> [YOUR ASSIGNMENT]: Reproduce only the lines of the material below that start at the line containing "сообщение, а каждый" and stop at the line containing "остальным сообщение, верные". Keep both end lines.

> [RECORDS]:
* * * *
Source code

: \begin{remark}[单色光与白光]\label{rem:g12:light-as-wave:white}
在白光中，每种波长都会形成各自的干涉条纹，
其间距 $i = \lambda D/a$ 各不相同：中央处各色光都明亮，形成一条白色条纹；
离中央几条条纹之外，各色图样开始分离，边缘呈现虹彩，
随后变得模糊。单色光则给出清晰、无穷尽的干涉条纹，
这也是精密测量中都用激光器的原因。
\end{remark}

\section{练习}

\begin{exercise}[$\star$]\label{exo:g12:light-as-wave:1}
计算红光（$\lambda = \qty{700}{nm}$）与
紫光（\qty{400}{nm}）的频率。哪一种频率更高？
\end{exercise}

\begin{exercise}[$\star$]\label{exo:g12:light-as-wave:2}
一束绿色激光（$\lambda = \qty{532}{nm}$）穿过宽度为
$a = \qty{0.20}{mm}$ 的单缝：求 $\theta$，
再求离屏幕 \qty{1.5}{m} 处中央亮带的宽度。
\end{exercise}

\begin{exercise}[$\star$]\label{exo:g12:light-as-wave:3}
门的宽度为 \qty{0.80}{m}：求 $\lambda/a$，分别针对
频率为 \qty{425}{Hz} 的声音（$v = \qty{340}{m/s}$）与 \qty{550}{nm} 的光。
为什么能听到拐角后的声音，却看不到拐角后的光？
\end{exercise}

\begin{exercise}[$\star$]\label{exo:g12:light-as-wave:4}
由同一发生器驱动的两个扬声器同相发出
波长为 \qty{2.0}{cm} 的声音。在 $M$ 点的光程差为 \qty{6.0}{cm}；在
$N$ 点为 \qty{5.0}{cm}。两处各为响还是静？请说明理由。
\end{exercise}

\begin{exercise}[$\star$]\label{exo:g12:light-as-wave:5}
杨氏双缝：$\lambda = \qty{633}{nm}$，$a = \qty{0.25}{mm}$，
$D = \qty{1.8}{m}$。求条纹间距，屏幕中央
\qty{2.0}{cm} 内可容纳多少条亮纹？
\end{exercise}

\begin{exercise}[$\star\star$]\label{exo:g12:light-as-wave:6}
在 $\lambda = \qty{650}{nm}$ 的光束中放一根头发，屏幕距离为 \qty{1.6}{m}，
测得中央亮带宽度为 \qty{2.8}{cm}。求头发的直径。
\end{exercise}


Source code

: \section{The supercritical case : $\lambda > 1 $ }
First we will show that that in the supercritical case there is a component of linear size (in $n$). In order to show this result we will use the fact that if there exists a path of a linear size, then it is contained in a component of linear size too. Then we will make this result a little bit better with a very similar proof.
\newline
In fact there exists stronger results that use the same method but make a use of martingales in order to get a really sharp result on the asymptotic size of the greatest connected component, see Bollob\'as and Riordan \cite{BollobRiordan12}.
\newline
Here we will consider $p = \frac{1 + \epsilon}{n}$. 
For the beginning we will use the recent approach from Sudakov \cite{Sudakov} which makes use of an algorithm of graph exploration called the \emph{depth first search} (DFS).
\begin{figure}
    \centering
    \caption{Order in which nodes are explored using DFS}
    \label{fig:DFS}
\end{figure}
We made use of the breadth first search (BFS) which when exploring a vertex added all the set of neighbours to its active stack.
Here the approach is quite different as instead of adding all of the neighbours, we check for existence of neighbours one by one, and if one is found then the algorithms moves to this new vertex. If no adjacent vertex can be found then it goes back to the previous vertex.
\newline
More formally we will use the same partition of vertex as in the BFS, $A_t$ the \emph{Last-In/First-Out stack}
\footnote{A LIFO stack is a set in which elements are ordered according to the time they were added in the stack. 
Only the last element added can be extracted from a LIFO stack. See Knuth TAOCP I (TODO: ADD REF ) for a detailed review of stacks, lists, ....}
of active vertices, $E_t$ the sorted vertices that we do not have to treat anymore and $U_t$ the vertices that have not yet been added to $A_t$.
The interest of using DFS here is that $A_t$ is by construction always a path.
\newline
* * * *
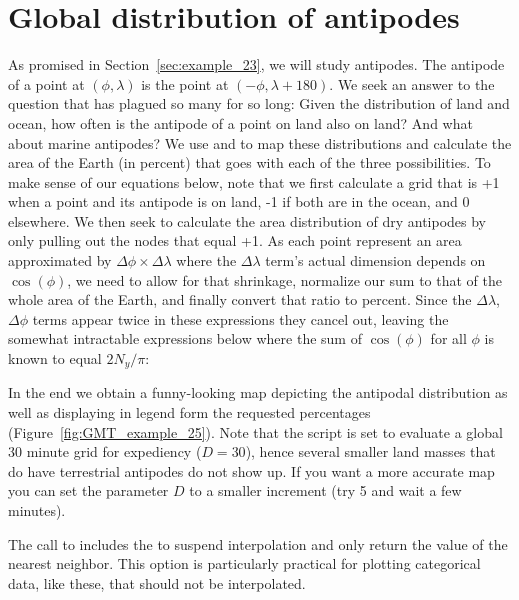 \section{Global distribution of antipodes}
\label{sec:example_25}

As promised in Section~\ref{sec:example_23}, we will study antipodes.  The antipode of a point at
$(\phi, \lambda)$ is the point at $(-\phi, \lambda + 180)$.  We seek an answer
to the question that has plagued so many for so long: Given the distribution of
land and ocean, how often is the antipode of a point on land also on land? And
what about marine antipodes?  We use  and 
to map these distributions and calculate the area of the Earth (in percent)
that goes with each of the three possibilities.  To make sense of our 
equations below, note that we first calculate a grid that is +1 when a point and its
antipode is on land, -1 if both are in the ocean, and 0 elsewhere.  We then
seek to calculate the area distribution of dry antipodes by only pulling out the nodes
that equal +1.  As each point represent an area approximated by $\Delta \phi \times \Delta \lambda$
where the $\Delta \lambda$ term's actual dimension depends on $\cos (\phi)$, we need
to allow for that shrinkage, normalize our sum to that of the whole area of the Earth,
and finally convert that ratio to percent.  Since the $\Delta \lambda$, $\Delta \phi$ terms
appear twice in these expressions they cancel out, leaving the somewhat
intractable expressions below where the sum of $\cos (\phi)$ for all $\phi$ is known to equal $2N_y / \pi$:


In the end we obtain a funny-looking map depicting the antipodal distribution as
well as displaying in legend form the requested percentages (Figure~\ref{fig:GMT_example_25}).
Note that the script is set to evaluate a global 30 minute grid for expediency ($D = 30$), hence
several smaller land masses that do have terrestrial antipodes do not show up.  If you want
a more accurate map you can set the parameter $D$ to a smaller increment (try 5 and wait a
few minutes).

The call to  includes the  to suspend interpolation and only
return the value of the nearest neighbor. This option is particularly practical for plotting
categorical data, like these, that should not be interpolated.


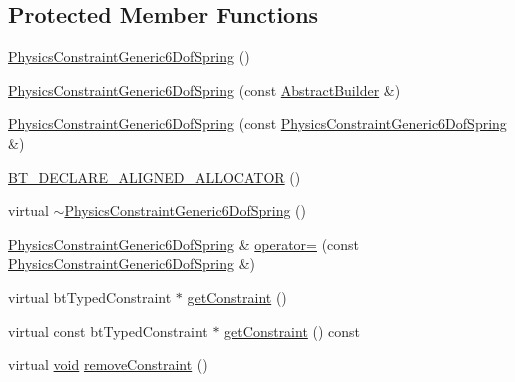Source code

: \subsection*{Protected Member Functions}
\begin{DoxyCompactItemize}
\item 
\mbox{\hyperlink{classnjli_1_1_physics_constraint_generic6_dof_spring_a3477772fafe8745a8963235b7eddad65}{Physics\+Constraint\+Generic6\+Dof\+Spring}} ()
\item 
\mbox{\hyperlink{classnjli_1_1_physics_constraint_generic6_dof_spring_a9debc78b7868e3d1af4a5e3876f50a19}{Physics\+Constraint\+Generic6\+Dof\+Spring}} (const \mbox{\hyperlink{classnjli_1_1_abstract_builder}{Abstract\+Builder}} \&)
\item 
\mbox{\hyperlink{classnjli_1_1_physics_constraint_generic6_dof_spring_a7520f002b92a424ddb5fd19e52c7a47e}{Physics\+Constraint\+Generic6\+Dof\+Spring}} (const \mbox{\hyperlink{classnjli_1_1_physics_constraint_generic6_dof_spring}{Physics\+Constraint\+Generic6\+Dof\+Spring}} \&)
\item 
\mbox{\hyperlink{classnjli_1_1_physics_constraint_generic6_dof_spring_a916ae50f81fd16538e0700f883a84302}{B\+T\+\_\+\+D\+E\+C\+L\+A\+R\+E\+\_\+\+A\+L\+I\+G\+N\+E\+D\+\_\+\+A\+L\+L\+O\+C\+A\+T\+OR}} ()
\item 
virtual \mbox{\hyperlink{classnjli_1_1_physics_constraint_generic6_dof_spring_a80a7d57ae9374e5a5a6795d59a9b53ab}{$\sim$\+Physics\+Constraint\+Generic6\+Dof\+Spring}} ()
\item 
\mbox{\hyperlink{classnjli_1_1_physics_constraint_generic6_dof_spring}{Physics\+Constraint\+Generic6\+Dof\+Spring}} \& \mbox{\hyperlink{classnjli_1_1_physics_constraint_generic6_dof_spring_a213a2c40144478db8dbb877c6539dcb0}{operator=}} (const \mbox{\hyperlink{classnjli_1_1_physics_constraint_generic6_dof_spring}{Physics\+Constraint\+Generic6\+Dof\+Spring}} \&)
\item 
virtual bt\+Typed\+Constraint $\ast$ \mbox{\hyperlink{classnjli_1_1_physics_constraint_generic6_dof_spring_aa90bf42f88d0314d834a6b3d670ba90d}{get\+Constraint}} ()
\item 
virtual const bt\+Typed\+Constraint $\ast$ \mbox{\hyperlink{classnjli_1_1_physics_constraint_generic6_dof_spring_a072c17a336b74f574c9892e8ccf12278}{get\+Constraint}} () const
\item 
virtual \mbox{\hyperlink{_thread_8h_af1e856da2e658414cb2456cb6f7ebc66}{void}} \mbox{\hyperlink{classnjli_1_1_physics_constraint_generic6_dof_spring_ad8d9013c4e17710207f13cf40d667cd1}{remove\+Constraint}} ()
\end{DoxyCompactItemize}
* * * *
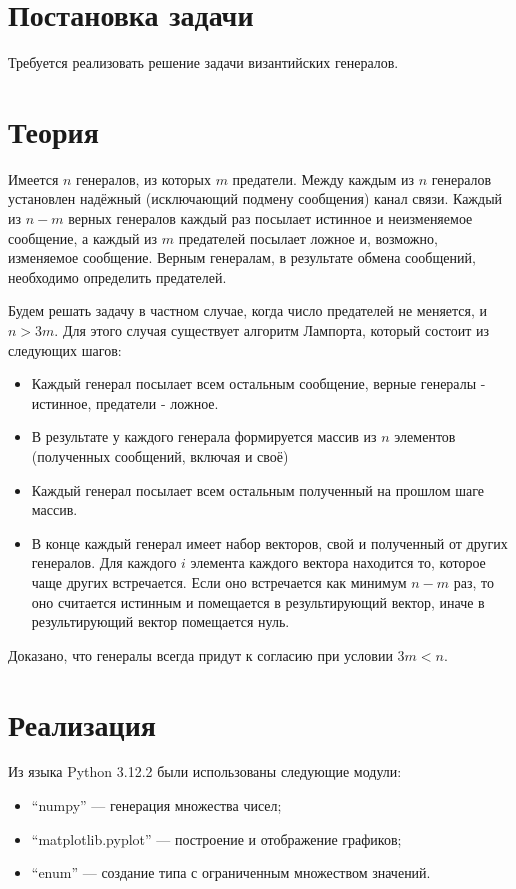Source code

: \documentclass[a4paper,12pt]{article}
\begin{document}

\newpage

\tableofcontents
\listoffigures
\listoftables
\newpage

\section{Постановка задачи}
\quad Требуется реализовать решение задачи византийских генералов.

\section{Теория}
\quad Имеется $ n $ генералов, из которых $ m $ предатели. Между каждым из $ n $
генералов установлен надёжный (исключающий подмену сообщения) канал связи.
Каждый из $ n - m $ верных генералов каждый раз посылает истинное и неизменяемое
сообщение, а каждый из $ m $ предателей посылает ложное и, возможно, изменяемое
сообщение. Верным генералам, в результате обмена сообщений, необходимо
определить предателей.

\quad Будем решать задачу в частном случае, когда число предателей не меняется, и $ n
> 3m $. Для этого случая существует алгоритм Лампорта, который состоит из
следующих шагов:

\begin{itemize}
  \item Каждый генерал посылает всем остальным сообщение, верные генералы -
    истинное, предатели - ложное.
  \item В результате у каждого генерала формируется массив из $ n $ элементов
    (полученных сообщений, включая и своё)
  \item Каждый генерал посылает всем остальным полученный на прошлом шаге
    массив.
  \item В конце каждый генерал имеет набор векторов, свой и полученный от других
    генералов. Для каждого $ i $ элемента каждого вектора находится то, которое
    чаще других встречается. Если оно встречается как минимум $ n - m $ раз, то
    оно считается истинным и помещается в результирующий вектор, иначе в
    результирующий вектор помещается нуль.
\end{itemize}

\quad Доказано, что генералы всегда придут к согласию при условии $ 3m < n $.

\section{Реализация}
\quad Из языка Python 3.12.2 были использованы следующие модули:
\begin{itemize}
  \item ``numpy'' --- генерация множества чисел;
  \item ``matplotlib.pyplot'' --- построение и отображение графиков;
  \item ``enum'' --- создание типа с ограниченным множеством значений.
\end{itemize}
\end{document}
* * * *
> [SOLUTION]:
сообщение, а каждый из $ m $ предателей посылает ложное и, возможно, изменяемое
сообщение. Верным генералам, в результате обмена сообщений, необходимо
определить предателей.

\quad Будем решать задачу в частном случае, когда число предателей не меняется, и $ n
> 3m $. Для этого случая существует алгоритм Лампорта, который состоит из
следующих шагов:

\begin{itemize}
  \item Каждый генерал посылает всем остальным сообщение, верные генералы -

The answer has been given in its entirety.